### Exercise goal
Transcribe every entry verbatim; omit pictures.

### Records for the exercise

⟨

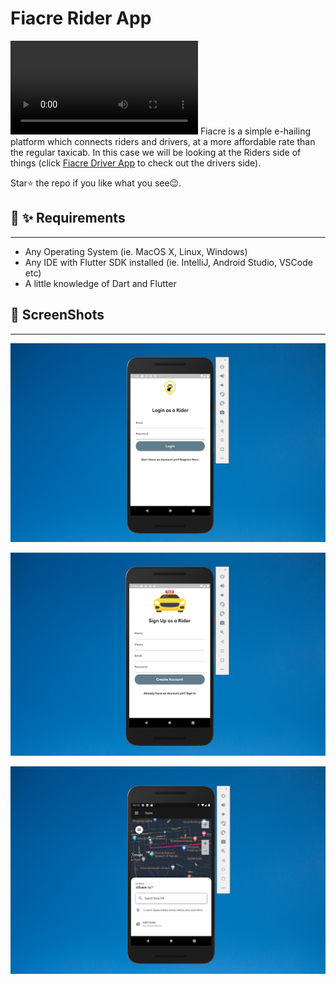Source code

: # **Fiacre Rider App**
![Vid](https://github.com/MathabatheTokelo/Rider-App/blob/master/samples/4.mp4)
Fiacre is a simple e-hailing platform which connects riders and drivers, at a more affordable rate than the regular taxicab. In this case we will be looking at the Riders side of things (click [Fiacre Driver App](https://github.com/MathabatheTokelo/Driver-App.git) to check out the drivers side).

Star⭐ the repo if you like what you see😉.




## **📸 ✨ Requirements**
-----

- Any Operating System (ie. MacOS X, Linux, Windows)
- Any IDE with Flutter SDK installed (ie. IntelliJ, Android Studio, VSCode etc)
- A little knowledge of Dart and Flutter


## **📸 ScreenShots**
-----
![Login Screen ](https://github.com/MathabatheTokelo/Rider-App/blob/master/samples/1.png)



![Registration Screen](https://github.com/MathabatheTokelo/Rider-App/blob/master/samples/2.png)


![Main Screen](https://github.com/MathabatheTokelo/Rider-App/blob/master/samples/3.png)


![]()

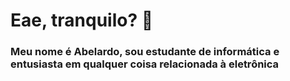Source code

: # Eae, tranquilo? 👋

### Meu nome é Abelardo, sou estudante de informática e entusiasta em qualquer coisa relacionada à eletrônica


<!--
**AbelardoOk/AbelardoOk** is a ✨ _special_ ✨ repository because its `README.md` (this file) appears on your GitHub profile.

Here are some ideas to get you started:

- 🔭 I’m currently working on ...
- 🌱 I’m currently learning ...
- 👯 I’m looking to collaborate on ...
- 🤔 I’m looking for help with ...
- 💬 Ask me about ...
- 📫 How to reach me: ...
- 😄 Pronouns: ...
- ⚡ Fun fact: ...
-->
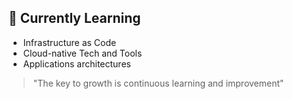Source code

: ## 🌱 Currently Learning

- Infrastructure as Code
- Cloud-native Tech and Tools
- Applications architectures

> "The key to growth is continuous learning and improvement"
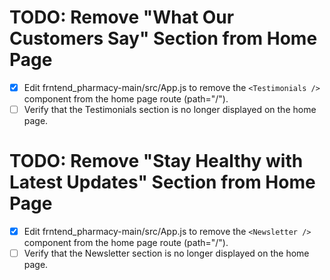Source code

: # TODO: Remove "What Our Customers Say" Section from Home Page

- [x] Edit frntend_pharmacy-main/src/App.js to remove the `<Testimonials />` component from the home page route (path="/").
- [ ] Verify that the Testimonials section is no longer displayed on the home page.

# TODO: Remove "Stay Healthy with Latest Updates" Section from Home Page

- [x] Edit frntend_pharmacy-main/src/App.js to remove the `<Newsletter />` component from the home page route (path="/").
- [ ] Verify that the Newsletter section is no longer displayed on the home page.
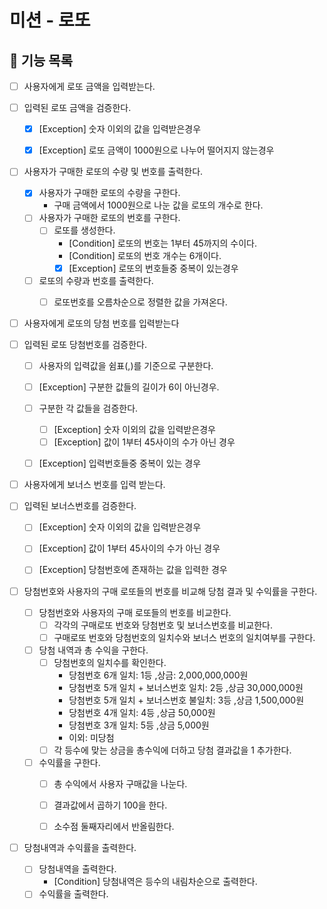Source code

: # 미션 - 로또

## 🚀 기능 목록

- [ ] 사용자에게 로또 금액을 입력받는다.


- [ ] 입력된 로또 금액을 검증한다.
    - [x] [Exception] 숫자 이외의 값을 입력받은경우
    - [x] [Exception] 로또 금액이 1000원으로 나누어 떨어지지 않는경우


- [ ] 사용자가 구매한 로또의 수량 및 번호를 출력한다.
    - [x] 사용자가 구매한 로또의 수량을 구한다.
        - 구매 금액에서 1000원으로 나눈 값을 로또의 개수로 한다.
    - [ ] 사용자가 구매한 로또의 번호를 구한다.
        - [ ] 로또를 생성한다.
            - [Condition] 로또의 번호는 1부터 45까지의 수이다.
            - [Condition] 로또의 번호 개수는 6개이다.
            - [x] [Exception] 로또의 번호들중 중복이 있는경우
    - [ ] 로또의 수량과 번호를 출력한다.
      - [ ] 로또번호를 오름차순으로 정렬한 값을 가져온다.


- [ ] 사용자에게 로또의 당첨 번호를 입력받는다
- [ ] 입력된 로또 당첨번호를 검증한다.
    - [ ] 사용자의 입력값을 쉼표(,)를 기준으로 구분한다.
    - [ ] [Exception] 구분한 값들의 길이가 6이 아닌경우.
    - [ ] 구분한 각 값들을 검증한다.
        - [ ] [Exception] 숫자 이외의 값을 입력받은경우
        - [ ] [Exception] 값이 1부터 45사이의 수가 아닌 경우
    - [ ] [Exception] 입력번호들중 중복이 있는 경우


- [ ] 사용자에게 보너스 번호를 입력 받는다.


- [ ] 입력된 보너스번호를 검증한다.
    - [ ] [Exception] 숫자 이외의 값을 입력받은경우
    - [ ] [Exception] 값이 1부터 45사이의 수가 아닌 경우
    - [ ] [Exception] 당첨번호에 존재하는 값을 입력한 경우


- [ ] 당첨번호와 사용자의 구매 로또들의 번호를 비교해 당첨 결과 및 수익률을 구한다.
    - [ ] 당첨번호와 사용자의 구매 로또들의 번호를 비교한다.
        - [ ] 각각의 구매로또 번호와 당첨번호 및 보너스번호를 비교한다.
        - [ ] 구매로또 번호와 당첨번호의 일치수와 보너스 번호의 일치여부를 구한다.

    - [ ] 당첨 내역과 총 수익을 구한다.
        - [ ] 당첨번호의 일치수를 확인한다.
            - 당첨번호 6개 일치: 1등 ,상금: 2,000,000,000원
            - 당첨번호 5개 일치 + 보너스번호 일치: 2등 ,상금 30,000,000원
            - 당첨번호 5개 일치 + 보너스번호 불일치: 3등 ,상금 1,500,000원
            - 당첨번호 4개 일치: 4등 ,상금 50,000원
            - 당첨번호 3개 일치: 5등 ,상금 5,000원
            - 이외: 미당첨
        - [ ] 각 등수에 맞는 상금을 총수익에 더하고 당첨 결과값을 1 추가한다.

    - [ ] 수익률을 구한다.
        - [ ] 총 수익에서 사용자 구매값을 나눈다.
        - [ ] 결과값에서 곱하기 100을 한다.
        - [ ] 소수점 둘째자리에서 반올림한다.


- [ ] 당첨내역과 수익률을 출력한다.
    - [ ] 당첨내역을 출력한다.
        - [Condition] 당첨내역은 등수의 내림차순으로 출력한다.
    - [ ] 수익률을 출력한다.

⟩

### Exercise result
Source code

: # **Fiacre Rider App**
![Vid](https://github.com/MathabatheTokelo/Rider-App/blob/master/samples/4.mp4)
Fiacre is a simple e-hailing platform which connects riders and drivers, at a more affordable rate than the regular taxicab. In this case we will be looking at the Riders side of things (click [Fiacre Driver App](https://github.com/MathabatheTokelo/Driver-App.git) to check out the drivers side).

Star⭐ the repo if you like what you see😉.




## **📸 ✨ Requirements**
-----

- Any Operating System (ie. MacOS X, Linux, Windows)
- Any IDE with Flutter SDK installed (ie. IntelliJ, Android Studio, VSCode etc)
- A little knowledge of Dart and Flutter


## **📸 ScreenShots**
-----
![Login Screen ](https://github.com/MathabatheTokelo/Rider-App/blob/master/samples/1.png)



![Registration Screen](https://github.com/MathabatheTokelo/Rider-App/blob/master/samples/2.png)


![Main Screen](https://github.com/MathabatheTokelo/Rider-App/blob/master/samples/3.png)


![]()

Source code

: # Eae, tranquilo? 👋

### Meu nome é Abelardo, sou estudante de informática e entusiasta em qualquer coisa relacionada à eletrônica


<!--
**AbelardoOk/AbelardoOk** is a ✨ _special_ ✨ repository because its `README.md` (this file) appears on your GitHub profile.

Here are some ideas to get you started:

- 🔭 I’m currently working on ...
- 🌱 I’m currently learning ...
- 👯 I’m looking to collaborate on ...
- 🤔 I’m looking for help with ...
- 💬 Ask me about ...
- 📫 How to reach me: ...
- 😄 Pronouns: ...
- ⚡ Fun fact: ...
-->
Source code

: ## 🌱 Currently Learning

- Infrastructure as Code
- Cloud-native Tech and Tools
- Applications architectures

> "The key to growth is continuous learning and improvement"
Source code

: # TODO: Remove "What Our Customers Say" Section from Home Page

- [x] Edit frntend_pharmacy-main/src/App.js to remove the `<Testimonials />` component from the home page route (path="/").
- [ ] Verify that the Testimonials section is no longer displayed on the home page.

# TODO: Remove "Stay Healthy with Latest Updates" Section from Home Page

- [x] Edit frntend_pharmacy-main/src/App.js to remove the `<Newsletter />` component from the home page route (path="/").
- [ ] Verify that the Newsletter section is no longer displayed on the home page.
Source code

: # 미션 - 로또

## 🚀 기능 목록

- [ ] 사용자에게 로또 금액을 입력받는다.


- [ ] 입력된 로또 금액을 검증한다.
    - [x] [Exception] 숫자 이외의 값을 입력받은경우
    - [x] [Exception] 로또 금액이 1000원으로 나누어 떨어지지 않는경우


- [ ] 사용자가 구매한 로또의 수량 및 번호를 출력한다.
    - [x] 사용자가 구매한 로또의 수량을 구한다.
        - 구매 금액에서 1000원으로 나눈 값을 로또의 개수로 한다.
    - [ ] 사용자가 구매한 로또의 번호를 구한다.
        - [ ] 로또를 생성한다.
            - [Condition] 로또의 번호는 1부터 45까지의 수이다.
            - [Condition] 로또의 번호 개수는 6개이다.
            - [x] [Exception] 로또의 번호들중 중복이 있는경우
    - [ ] 로또의 수량과 번호를 출력한다.
      - [ ] 로또번호를 오름차순으로 정렬한 값을 가져온다.


- [ ] 사용자에게 로또의 당첨 번호를 입력받는다
- [ ] 입력된 로또 당첨번호를 검증한다.
    - [ ] 사용자의 입력값을 쉼표(,)를 기준으로 구분한다.
    - [ ] [Exception] 구분한 값들의 길이가 6이 아닌경우.
    - [ ] 구분한 각 값들을 검증한다.
        - [ ] [Exception] 숫자 이외의 값을 입력받은경우
        - [ ] [Exception] 값이 1부터 45사이의 수가 아닌 경우
    - [ ] [Exception] 입력번호들중 중복이 있는 경우


- [ ] 사용자에게 보너스 번호를 입력 받는다.


- [ ] 입력된 보너스번호를 검증한다.
    - [ ] [Exception] 숫자 이외의 값을 입력받은경우
    - [ ] [Exception] 값이 1부터 45사이의 수가 아닌 경우
    - [ ] [Exception] 당첨번호에 존재하는 값을 입력한 경우


- [ ] 당첨번호와 사용자의 구매 로또들의 번호를 비교해 당첨 결과 및 수익률을 구한다.
    - [ ] 당첨번호와 사용자의 구매 로또들의 번호를 비교한다.
        - [ ] 각각의 구매로또 번호와 당첨번호 및 보너스번호를 비교한다.
        - [ ] 구매로또 번호와 당첨번호의 일치수와 보너스 번호의 일치여부를 구한다.

    - [ ] 당첨 내역과 총 수익을 구한다.
        - [ ] 당첨번호의 일치수를 확인한다.
            - 당첨번호 6개 일치: 1등 ,상금: 2,000,000,000원
            - 당첨번호 5개 일치 + 보너스번호 일치: 2등 ,상금 30,000,000원
            - 당첨번호 5개 일치 + 보너스번호 불일치: 3등 ,상금 1,500,000원
            - 당첨번호 4개 일치: 4등 ,상금 50,000원
            - 당첨번호 3개 일치: 5등 ,상금 5,000원
            - 이외: 미당첨
        - [ ] 각 등수에 맞는 상금을 총수익에 더하고 당첨 결과값을 1 추가한다.

    - [ ] 수익률을 구한다.
        - [ ] 총 수익에서 사용자 구매값을 나눈다.
        - [ ] 결과값에서 곱하기 100을 한다.
        - [ ] 소수점 둘째자리에서 반올림한다.


- [ ] 당첨내역과 수익률을 출력한다.
    - [ ] 당첨내역을 출력한다.
        - [Condition] 당첨내역은 등수의 내림차순으로 출력한다.
    - [ ] 수익률을 출력한다.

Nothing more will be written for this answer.